My question is, since we discovered the lump in his leg, which he has a level 2 pain almost daily. Could this lump be causing all of the listed things that has been occuring such as the funnel chest, the lump in his neck, and rapid growth to the extent it is causing deformities?
|John Kenyon, CNA - Fri Dec 25, 2009 12:17 am|
Hello -- I think what you mean is intramuscular hemangioma, which is often confused with soft tissue venous malformations (AVMs). The difference is the hemangiomas, while generally benign, can and do cause pain. They are treatable, but of course the expense becomes an issue and if insurance won't cover it, this could be difficult to pay for, even though treatment is relatively simple.
To answer your question, no, the hamangioma is the cause of the other problems, but rather is probably related to whatever is the underlying cause of the various defects, none of which, on its own, is necessarily dangerous, but collectively could well cause a reduction in quality of life for your son. Most of these things can be treated, but must be addressed separately. Some people just seem to be born with a tendency toward progressive defects like these, and they can, in sum, be a pretty big cause of disability if not corrected. The hemangioma is actually probably one of the least important of the collection of problems, except for the pain it causes. It is also probably the least difficult one to treat.
I hope this is helpful. Please follow up with us here as needed. Good luck to you.
|tarabeas - Wed Jan 13, 2010 2:52 pm|
Thank you for the reply, It does help provide information. Just to update on his situation, he recently went in for an EKG and echocardiogram again and was fine.
The cardio Doctor suggests that it is more of a chest wall issue and no apparent signs it is hurting or obstructing his heart function at this time. However; he does have restricted breathing and cannot participate in activities as a 13 year old would normally. We also discovered that two months ago he was 5'6 now two months later he is 5'8 = 2 inches in 2 months. His chest almost looks like it has a buckling inward effect to it. I read information on line and it don't look like it is a life threatening situation by it self.
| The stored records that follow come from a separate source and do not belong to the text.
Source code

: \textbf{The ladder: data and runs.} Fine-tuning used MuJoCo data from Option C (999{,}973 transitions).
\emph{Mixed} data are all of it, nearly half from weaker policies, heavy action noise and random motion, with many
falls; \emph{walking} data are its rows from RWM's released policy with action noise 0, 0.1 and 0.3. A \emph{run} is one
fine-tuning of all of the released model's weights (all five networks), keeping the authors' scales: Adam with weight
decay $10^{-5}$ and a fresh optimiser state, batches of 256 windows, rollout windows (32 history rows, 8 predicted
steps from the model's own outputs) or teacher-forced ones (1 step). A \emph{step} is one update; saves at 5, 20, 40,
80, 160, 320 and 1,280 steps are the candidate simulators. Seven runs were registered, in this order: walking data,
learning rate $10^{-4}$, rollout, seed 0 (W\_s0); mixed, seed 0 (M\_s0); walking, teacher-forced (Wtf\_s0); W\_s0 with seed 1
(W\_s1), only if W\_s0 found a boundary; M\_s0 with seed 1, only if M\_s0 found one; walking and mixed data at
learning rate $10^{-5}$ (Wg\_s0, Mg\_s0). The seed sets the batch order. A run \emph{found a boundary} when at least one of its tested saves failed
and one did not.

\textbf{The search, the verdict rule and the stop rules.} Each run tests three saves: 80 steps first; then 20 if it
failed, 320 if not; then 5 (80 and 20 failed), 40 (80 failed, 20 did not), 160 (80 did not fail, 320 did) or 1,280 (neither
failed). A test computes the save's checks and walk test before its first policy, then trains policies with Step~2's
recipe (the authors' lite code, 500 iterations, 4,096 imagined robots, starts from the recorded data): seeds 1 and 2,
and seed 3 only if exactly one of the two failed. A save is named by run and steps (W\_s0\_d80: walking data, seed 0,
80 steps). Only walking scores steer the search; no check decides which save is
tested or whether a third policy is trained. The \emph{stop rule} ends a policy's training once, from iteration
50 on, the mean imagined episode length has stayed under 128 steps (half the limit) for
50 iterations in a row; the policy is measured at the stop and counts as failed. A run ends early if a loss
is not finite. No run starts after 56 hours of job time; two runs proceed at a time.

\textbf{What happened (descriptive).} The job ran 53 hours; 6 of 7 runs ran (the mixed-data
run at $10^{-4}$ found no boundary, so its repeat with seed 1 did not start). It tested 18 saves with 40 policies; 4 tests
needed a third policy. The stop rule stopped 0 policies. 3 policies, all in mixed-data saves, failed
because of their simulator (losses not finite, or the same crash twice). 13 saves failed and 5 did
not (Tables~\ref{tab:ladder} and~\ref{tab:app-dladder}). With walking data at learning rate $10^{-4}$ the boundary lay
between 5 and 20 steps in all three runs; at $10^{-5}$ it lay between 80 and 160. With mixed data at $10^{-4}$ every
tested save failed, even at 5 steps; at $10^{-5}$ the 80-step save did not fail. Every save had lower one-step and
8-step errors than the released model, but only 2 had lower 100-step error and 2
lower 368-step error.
We are going in for a geneticts test soon as giantizum could be a factor.
The reason why I asked if the two were related some how was because of the increased blood flow causing his femer on that leg to be longer than the other. I thought perhaps it could cause the rapid growth to be happening in other areas as well as it is on the left side. Hemangioma left leg, longer femar bone, scoliosis, now joint pain in his knee and hip with an indentation on the left of chest wall.
Thank you again for your time. I would appriciate any feedback to the growth issue.
I agree the proceedure for the hemangioma was described as a fairly simple one, however; due to our state budget cuts. It seems that insurance will cover diagnosing the problems but will not help to treat it. It is very dissapointing and heartbreaking in that they will help you find out what is wrong but won't help you to treat it. So you have to live knowing what is wrong with you knowing you don't have the money or resources to fix it then stress becomes a factor.